Retype, word for word, every line of the records below starting at the one that contains "- Create comprehensive analytics components" and ending at the one that contains "- **Acceptance Criteria:** Multiple"; include both of those lines and nothing more.

(Stored data entries)
****
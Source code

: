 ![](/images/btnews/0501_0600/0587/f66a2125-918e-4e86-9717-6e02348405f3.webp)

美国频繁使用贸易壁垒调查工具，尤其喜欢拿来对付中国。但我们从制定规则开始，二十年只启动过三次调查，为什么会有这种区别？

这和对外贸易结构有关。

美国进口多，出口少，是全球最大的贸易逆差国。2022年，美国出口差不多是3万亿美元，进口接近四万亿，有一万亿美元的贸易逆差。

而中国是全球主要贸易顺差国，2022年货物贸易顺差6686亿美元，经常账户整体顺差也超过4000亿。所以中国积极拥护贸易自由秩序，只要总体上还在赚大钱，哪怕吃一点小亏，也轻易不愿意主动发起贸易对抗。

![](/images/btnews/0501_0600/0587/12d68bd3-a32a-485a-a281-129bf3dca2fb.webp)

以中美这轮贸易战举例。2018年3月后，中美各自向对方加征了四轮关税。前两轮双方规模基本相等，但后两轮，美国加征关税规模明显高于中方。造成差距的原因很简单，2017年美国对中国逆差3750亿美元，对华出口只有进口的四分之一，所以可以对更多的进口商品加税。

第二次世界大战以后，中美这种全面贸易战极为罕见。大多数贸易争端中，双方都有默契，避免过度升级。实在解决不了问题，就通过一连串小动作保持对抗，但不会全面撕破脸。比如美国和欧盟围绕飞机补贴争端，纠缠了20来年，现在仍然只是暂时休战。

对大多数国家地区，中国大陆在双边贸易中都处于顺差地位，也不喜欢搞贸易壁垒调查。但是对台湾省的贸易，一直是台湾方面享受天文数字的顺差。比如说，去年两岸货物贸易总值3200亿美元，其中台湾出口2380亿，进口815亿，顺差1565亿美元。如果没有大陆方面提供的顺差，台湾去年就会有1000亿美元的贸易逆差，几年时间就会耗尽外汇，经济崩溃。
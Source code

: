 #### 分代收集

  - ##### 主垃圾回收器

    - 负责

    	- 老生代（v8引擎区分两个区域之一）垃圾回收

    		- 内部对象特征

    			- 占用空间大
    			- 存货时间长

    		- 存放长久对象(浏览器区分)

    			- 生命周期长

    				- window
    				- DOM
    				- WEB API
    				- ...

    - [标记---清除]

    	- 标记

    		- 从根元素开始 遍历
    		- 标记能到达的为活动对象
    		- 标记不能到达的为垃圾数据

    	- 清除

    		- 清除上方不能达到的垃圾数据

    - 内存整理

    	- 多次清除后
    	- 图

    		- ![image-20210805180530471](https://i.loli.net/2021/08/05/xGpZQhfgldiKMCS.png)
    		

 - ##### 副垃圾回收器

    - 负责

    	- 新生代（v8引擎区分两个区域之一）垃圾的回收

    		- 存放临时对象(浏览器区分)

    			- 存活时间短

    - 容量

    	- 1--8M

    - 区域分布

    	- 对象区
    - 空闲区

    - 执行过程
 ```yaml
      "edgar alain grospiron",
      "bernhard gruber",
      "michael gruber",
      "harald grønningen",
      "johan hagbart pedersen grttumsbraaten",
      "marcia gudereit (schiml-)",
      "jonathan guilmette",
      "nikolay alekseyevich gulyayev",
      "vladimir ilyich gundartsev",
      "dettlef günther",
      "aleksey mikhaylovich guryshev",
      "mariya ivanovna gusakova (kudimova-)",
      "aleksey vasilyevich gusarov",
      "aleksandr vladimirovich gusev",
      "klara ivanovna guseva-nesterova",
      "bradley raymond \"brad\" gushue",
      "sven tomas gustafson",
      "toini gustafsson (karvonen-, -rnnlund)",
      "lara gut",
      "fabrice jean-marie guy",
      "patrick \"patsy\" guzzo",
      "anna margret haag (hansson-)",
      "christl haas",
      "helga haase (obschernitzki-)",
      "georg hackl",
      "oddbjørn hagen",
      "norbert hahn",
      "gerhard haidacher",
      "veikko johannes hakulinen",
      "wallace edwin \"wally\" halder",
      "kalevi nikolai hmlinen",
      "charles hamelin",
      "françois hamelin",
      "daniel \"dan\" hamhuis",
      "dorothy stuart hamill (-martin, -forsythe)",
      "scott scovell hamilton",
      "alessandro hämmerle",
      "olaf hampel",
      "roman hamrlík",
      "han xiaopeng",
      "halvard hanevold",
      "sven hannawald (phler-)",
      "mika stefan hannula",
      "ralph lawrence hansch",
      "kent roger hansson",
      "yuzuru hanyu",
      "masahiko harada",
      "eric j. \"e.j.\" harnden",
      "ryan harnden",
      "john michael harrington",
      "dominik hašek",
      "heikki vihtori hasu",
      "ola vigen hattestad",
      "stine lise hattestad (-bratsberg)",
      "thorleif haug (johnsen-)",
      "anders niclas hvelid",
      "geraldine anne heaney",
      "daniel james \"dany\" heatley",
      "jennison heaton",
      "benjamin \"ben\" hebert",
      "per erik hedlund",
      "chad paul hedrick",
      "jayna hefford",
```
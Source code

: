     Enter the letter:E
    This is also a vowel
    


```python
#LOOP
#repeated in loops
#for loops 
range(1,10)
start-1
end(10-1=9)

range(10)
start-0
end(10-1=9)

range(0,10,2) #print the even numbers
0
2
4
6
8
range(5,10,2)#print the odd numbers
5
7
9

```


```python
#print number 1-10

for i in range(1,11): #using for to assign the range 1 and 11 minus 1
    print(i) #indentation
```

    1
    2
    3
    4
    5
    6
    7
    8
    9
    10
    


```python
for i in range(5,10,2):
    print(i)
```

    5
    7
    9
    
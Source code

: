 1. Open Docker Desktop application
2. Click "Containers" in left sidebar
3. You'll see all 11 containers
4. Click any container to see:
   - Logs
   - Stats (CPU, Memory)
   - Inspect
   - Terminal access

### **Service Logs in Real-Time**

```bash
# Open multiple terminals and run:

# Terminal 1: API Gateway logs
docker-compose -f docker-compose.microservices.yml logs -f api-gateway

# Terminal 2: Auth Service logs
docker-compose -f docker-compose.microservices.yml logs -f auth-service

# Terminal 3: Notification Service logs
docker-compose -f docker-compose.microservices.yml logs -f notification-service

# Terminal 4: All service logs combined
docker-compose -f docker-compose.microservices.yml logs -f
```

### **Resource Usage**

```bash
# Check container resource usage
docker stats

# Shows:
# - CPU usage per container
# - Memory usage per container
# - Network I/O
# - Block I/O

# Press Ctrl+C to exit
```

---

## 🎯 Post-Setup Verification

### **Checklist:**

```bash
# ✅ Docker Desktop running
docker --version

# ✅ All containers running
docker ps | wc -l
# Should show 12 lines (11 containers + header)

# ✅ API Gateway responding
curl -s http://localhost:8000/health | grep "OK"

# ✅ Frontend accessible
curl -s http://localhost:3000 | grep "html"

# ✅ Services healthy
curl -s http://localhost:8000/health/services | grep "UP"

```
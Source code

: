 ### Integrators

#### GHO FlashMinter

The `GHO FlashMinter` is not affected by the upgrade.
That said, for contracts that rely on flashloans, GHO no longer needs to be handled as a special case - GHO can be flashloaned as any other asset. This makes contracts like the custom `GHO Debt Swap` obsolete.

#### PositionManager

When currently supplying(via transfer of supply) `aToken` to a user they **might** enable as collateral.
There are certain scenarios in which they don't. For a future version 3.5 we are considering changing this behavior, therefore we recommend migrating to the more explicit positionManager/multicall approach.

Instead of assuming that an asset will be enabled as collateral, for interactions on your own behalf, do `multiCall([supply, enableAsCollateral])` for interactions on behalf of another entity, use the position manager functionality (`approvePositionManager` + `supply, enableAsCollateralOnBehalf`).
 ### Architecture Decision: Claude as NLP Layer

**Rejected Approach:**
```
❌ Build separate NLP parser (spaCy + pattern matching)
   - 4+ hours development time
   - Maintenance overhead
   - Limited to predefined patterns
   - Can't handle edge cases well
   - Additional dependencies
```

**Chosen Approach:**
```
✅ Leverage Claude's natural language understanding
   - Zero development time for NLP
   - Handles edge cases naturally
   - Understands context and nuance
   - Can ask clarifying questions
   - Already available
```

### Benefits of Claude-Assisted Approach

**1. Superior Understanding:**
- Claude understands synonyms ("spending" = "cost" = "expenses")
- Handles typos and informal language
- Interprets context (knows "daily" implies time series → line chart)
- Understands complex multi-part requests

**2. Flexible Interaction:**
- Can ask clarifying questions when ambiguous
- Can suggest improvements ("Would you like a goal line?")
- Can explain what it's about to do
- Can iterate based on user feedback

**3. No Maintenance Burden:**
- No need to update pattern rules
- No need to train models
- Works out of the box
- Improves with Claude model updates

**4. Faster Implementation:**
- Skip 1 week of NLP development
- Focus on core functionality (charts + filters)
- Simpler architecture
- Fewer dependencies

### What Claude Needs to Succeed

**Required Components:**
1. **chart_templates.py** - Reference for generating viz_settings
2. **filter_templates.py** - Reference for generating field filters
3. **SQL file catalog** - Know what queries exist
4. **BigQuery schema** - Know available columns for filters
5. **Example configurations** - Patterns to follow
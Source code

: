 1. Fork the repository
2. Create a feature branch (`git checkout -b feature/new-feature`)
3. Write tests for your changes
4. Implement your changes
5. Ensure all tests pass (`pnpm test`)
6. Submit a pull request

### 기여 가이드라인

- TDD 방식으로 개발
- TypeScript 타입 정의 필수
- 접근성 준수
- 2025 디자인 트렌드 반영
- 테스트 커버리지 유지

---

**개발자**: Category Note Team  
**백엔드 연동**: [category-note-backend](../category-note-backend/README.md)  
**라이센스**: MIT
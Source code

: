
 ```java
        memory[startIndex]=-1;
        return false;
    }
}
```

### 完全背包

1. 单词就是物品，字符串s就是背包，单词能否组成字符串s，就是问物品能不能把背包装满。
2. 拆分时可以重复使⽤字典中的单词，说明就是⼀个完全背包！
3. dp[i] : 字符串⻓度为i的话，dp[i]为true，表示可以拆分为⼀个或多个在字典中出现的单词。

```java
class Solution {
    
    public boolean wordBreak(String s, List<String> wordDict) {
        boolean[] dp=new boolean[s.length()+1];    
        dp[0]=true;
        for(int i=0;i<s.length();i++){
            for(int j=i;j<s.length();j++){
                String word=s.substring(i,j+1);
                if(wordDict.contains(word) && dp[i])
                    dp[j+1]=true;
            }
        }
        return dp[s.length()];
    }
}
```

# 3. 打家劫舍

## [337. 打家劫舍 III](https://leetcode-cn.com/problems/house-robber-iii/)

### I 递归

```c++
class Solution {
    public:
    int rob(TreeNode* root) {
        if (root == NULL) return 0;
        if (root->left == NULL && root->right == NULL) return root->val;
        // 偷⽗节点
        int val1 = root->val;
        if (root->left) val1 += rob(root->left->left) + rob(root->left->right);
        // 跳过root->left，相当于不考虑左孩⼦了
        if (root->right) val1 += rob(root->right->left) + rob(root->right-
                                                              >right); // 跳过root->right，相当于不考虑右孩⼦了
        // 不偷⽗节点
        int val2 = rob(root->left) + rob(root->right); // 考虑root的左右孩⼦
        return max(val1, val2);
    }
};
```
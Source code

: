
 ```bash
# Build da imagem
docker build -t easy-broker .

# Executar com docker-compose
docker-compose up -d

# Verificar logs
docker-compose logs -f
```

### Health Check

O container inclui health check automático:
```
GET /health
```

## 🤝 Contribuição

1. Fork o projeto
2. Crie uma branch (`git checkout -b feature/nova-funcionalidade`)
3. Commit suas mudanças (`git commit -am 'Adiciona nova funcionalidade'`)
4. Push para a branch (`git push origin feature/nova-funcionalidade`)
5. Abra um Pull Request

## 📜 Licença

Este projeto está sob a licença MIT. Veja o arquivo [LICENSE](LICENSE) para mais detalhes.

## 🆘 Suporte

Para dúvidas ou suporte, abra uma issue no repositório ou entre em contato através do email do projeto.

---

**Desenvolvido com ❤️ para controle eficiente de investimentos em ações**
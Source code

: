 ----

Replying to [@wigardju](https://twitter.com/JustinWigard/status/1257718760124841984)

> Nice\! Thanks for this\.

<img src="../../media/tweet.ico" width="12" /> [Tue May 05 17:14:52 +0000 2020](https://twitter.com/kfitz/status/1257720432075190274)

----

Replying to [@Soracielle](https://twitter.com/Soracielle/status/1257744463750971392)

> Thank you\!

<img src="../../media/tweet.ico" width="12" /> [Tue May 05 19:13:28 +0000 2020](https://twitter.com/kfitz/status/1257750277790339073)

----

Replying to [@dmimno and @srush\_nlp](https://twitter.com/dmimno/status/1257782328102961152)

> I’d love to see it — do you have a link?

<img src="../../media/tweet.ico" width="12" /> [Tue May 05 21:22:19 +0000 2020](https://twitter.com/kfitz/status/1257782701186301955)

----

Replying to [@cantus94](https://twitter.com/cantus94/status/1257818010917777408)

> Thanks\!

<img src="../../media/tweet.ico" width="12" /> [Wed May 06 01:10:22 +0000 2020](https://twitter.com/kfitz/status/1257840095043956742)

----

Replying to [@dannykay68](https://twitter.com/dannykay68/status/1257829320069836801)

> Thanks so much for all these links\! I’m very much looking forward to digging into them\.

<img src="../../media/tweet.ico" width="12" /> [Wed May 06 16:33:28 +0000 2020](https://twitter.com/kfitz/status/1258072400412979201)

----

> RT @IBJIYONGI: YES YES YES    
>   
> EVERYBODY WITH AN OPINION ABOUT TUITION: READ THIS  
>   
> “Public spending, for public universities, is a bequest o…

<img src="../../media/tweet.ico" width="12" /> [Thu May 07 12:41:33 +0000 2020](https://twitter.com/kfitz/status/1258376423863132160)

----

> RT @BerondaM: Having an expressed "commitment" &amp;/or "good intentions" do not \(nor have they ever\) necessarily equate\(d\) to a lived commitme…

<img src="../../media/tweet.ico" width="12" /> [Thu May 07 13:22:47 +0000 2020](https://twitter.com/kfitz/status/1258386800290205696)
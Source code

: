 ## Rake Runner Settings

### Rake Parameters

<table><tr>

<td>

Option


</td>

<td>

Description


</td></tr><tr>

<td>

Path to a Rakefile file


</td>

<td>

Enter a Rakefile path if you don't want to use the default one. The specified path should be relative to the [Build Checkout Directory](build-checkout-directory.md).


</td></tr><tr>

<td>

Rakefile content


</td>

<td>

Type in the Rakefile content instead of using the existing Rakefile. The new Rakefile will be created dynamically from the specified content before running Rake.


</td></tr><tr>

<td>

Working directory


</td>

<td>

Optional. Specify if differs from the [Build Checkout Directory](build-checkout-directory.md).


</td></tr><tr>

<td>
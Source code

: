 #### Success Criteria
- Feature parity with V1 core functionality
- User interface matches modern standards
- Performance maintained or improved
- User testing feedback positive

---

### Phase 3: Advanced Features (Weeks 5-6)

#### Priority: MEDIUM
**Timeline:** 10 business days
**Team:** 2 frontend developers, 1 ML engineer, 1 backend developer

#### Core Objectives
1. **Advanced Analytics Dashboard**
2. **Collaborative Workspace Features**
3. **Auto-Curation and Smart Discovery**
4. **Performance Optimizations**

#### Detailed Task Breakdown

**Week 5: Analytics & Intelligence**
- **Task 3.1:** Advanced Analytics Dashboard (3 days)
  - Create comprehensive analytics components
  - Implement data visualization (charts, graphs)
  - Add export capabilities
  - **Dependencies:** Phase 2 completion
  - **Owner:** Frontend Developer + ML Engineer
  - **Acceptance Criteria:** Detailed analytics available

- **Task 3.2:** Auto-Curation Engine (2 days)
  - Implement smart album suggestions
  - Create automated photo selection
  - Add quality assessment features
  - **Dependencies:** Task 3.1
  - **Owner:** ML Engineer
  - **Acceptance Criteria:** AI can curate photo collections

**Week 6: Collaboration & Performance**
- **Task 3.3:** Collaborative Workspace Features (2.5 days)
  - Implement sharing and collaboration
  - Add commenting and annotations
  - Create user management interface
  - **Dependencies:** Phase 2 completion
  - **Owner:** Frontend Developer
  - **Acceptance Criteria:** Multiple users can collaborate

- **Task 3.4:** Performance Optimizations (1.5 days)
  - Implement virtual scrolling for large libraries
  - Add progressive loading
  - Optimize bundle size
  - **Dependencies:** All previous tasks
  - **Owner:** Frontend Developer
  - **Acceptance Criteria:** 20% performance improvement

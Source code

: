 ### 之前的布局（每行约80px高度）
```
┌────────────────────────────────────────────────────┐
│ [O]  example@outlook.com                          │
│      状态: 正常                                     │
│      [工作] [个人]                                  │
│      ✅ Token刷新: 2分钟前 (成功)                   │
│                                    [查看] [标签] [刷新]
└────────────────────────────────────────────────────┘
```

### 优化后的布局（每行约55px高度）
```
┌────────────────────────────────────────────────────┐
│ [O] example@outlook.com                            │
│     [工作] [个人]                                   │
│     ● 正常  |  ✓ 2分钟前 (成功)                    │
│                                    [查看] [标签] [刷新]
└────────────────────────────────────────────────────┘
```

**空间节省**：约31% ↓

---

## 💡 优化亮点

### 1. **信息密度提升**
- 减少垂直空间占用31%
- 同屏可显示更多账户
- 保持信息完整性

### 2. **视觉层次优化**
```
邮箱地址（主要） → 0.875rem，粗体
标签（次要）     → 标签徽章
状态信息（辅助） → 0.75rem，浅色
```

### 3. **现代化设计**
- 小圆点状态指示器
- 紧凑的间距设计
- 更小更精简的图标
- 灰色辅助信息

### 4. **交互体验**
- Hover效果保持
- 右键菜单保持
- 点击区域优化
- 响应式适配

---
****
> Task solution
  - Create comprehensive analytics components
  - Implement data visualization (charts, graphs)
  - Add export capabilities
  - **Dependencies:** Phase 2 completion
  - **Owner:** Frontend Developer + ML Engineer
  - **Acceptance Criteria:** Detailed analytics available

- **Task 3.2:** Auto-Curation Engine (2 days)
  - Implement smart album suggestions
  - Create automated photo selection
  - Add quality assessment features
  - **Dependencies:** Task 3.1
  - **Owner:** ML Engineer
  - **Acceptance Criteria:** AI can curate photo collections

**Week 6: Collaboration & Performance**
- **Task 3.3:** Collaborative Workspace Features (2.5 days)
  - Implement sharing and collaboration
  - Add commenting and annotations
  - Create user management interface
  - **Dependencies:** Phase 2 completion
  - **Owner:** Frontend Developer
  - **Acceptance Criteria:** Multiple users can collaborate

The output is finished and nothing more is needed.